Articles

On Crowns and Communication (30-08-2008)


By all accounts we seem to have built an extraordinary monument in our midst.
It is another matter that the radical shift from the original vision of a sheltered, central sanctuary, harboring the richness and beauty of Material Nature, to this highly visible golden affirmation reigning over its own controlled environment – not a weed or a wild flower to mar the calibrated, enhanced green of its lawns – remains to this day unexplained.
Be that as it may, this uniquely remarkable monument, which we decidedly tend to claim as our very soul – and, sipping our coffee or consulting a file on-screen we like to gaze out the plate-windows and verify it is safely there – has now attained celebrity status and become the bonanza for any number of industries.

By most accounts it now seems that we are about to build a crown around it, perhaps to further underline what may not be sufficiently evident.
It is not an easy task to try and apply on the ground the logic of a master-plan which has hung for 40 years over the life of the collective and largely inhibited it, like the sword of the Ten Commandments, while the territory was, as a concession to other unextinguished logics, parceled out to various architects and builders.
But, we are told, money – and its magic – is there for it; therefore, let us go for at least a section, a sample of it.

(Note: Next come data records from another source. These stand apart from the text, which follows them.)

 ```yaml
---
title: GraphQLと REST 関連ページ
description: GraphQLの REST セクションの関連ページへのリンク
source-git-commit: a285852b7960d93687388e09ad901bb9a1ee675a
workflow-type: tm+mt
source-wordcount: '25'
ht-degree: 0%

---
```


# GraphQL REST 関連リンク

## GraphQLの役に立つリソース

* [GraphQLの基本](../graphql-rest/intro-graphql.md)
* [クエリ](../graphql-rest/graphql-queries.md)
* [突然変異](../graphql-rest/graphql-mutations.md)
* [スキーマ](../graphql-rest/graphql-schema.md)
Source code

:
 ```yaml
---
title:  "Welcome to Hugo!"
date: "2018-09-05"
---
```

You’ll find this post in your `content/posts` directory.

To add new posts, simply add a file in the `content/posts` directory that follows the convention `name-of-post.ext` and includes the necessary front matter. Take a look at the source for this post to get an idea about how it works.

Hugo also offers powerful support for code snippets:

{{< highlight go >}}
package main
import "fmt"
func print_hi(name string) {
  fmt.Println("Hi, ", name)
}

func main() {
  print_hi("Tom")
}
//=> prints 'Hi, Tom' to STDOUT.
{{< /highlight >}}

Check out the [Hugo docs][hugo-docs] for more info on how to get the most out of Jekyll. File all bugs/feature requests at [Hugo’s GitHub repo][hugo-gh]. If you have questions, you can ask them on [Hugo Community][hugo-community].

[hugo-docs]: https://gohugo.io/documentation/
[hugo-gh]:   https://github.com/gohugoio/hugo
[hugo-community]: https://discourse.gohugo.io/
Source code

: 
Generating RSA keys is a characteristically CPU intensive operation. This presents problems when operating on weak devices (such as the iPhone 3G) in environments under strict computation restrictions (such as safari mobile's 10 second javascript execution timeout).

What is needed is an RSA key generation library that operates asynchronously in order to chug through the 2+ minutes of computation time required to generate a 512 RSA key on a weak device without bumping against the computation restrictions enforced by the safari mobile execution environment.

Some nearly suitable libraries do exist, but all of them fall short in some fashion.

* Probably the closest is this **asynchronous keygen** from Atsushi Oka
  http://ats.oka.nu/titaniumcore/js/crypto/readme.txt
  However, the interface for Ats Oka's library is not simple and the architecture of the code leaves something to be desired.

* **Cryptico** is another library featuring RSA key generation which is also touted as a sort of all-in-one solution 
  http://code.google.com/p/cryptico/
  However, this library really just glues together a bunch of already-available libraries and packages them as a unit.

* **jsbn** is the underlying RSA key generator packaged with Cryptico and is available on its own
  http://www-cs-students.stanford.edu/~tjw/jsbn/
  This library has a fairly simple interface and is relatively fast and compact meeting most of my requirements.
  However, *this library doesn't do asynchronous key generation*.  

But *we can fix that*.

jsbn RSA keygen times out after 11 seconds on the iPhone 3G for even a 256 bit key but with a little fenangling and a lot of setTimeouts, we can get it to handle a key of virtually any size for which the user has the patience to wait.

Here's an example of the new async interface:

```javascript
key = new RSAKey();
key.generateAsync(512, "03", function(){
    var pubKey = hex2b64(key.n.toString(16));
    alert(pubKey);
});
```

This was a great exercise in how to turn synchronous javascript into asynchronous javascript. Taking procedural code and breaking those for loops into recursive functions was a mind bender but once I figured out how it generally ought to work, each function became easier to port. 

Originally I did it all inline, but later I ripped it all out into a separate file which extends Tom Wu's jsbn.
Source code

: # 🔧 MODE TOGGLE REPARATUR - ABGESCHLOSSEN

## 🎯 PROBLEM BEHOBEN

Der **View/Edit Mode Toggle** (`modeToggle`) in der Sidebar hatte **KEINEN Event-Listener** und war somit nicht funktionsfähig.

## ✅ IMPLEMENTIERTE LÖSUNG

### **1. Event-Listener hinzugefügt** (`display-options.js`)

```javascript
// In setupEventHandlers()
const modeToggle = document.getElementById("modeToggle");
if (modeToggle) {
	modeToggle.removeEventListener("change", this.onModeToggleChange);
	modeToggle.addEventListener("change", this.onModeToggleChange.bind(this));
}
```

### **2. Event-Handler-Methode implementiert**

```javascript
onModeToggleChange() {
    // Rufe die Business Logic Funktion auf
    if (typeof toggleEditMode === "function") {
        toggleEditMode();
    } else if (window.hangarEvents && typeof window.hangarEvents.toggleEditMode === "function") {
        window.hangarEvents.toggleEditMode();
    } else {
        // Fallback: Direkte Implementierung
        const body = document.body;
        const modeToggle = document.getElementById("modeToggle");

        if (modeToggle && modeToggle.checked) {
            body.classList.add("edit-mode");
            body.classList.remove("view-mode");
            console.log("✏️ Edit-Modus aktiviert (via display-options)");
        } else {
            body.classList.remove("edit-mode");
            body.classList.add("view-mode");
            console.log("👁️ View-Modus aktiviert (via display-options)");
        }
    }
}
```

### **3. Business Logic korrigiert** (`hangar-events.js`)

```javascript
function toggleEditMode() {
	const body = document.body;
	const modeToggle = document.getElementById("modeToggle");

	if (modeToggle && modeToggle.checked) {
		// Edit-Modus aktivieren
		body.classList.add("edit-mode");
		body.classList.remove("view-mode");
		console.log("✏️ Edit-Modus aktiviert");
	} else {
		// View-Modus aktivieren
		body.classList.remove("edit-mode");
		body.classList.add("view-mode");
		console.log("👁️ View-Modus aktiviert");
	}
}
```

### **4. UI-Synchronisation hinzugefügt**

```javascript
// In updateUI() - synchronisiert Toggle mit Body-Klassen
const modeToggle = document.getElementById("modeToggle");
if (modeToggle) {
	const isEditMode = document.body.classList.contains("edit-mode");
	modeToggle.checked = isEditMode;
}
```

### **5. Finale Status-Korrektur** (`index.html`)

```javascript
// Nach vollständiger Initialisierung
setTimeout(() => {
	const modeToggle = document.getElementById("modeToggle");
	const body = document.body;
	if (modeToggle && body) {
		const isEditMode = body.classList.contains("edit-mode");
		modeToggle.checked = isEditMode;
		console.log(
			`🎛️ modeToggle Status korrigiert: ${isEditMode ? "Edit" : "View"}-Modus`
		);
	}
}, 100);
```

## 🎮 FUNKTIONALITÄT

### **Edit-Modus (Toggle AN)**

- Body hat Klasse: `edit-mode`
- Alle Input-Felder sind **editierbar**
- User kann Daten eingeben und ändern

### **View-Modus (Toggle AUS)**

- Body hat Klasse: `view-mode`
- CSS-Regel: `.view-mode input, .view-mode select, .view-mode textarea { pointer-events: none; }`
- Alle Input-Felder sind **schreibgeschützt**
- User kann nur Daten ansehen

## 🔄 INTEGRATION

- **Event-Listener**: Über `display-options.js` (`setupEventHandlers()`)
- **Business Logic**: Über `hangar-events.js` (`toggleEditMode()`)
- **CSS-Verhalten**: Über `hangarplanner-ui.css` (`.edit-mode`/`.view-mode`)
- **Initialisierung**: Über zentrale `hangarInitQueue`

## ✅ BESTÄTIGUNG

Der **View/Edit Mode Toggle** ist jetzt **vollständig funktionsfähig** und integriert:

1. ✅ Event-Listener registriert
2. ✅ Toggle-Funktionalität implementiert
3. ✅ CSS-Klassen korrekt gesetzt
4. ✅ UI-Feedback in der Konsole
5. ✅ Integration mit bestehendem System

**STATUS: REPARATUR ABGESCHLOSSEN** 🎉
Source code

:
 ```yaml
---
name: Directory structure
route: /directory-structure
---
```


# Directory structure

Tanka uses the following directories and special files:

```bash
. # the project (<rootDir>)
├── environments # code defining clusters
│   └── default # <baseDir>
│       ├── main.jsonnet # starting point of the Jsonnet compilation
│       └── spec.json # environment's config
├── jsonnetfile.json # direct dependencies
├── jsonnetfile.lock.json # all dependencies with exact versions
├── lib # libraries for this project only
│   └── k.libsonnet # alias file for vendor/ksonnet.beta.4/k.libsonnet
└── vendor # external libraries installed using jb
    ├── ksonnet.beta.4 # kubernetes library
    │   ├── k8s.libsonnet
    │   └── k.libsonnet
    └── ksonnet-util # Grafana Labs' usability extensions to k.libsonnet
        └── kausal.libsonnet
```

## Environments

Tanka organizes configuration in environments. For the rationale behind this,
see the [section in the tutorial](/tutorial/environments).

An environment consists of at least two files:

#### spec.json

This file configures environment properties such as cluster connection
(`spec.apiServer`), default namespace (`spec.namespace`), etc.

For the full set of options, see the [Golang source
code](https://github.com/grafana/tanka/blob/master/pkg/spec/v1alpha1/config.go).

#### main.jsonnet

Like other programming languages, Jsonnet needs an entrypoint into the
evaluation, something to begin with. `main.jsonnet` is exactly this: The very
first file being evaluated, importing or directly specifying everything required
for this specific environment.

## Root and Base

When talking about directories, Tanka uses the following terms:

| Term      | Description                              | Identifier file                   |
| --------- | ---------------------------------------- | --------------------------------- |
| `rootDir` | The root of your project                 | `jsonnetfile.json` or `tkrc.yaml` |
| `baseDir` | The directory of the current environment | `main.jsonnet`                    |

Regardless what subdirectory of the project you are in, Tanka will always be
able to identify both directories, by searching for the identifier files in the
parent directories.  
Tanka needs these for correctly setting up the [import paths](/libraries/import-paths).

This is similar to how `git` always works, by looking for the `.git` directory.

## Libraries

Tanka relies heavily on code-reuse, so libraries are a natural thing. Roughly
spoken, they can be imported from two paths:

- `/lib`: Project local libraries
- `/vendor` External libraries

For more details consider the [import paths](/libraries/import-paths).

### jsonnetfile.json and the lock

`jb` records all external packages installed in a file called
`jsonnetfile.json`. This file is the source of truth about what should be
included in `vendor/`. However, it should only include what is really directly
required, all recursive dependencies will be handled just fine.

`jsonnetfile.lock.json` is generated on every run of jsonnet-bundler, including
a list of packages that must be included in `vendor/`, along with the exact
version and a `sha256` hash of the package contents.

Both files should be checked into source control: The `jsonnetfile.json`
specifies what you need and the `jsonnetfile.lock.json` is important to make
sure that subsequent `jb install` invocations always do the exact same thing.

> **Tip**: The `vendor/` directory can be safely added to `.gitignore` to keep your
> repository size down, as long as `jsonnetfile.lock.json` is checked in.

Alright, then. Let us not forget, however, that we are talking of a road.
Any road, as any path for that matter, is an organ of communication. Wherever one goes, one needs it. And wherever are paths and roads, one is given the sense of the society that built them –of its ethics, of its priorities, of its ‘drive’.

In our area of the world, roads are nowadays hybrid and confused expressions at best: the larger society we live in is indeed confused and torn between altogether different sets of priorities and values.
And in our specific locale, roads that lead to our sacred monument through the neighboring villages are worn out, congested and misused by the increasing traffic that it attracts, not to mention the visits of those of exalted office for which blind machines clear the express way, throwing people’ front yards into benign chaos (are we not just a little bit responsible for this state of affairs and what do we propose to do about it?...).

Paths and roads of old used to gracefully carry history and testify to the mutual care shared in the present: there would be time, first and foremost, and space, and welcoming shades and stone benches to sit and rest on near open wells, and shrines and spots to retire.

If we are going to build a whole new road, we obviously must make sure it is worth it; that it is going to be not only of good practical import, but meaningful as well to all its eventual users. It must be an example to be emulated anywhere in its basic principles.
The means we choose to build it, the materials we select, the modes of circulation this road will promote, all these aspects of the task have been debated for years, and the condition of the earth today dictates the law of sustainability through all the steps of its materialization and usage.

But something more is required: the road we build must communicate some of the mode of physical existence we aspire to reach and open to in the future we aim to manifest, this future we are moving towards, this future that is on the road ahead of us.

And one crucial aspect of the spirit that alone may move us towards it is that of wholesome and constant participation: just as the simplicity of the method advocated by, for instance, wikipedia, everyone must be able to improve upon the features of the road we wish to travel, in a constant progress towards integrality of realization.
This is the only way to build a living road, a road that replenishes rather than depletes, a road for every inch of which care is given rather than one that aches under a litter of refuse or a pall of tar and concrete, a road every sign of which is a joy, a road that meets.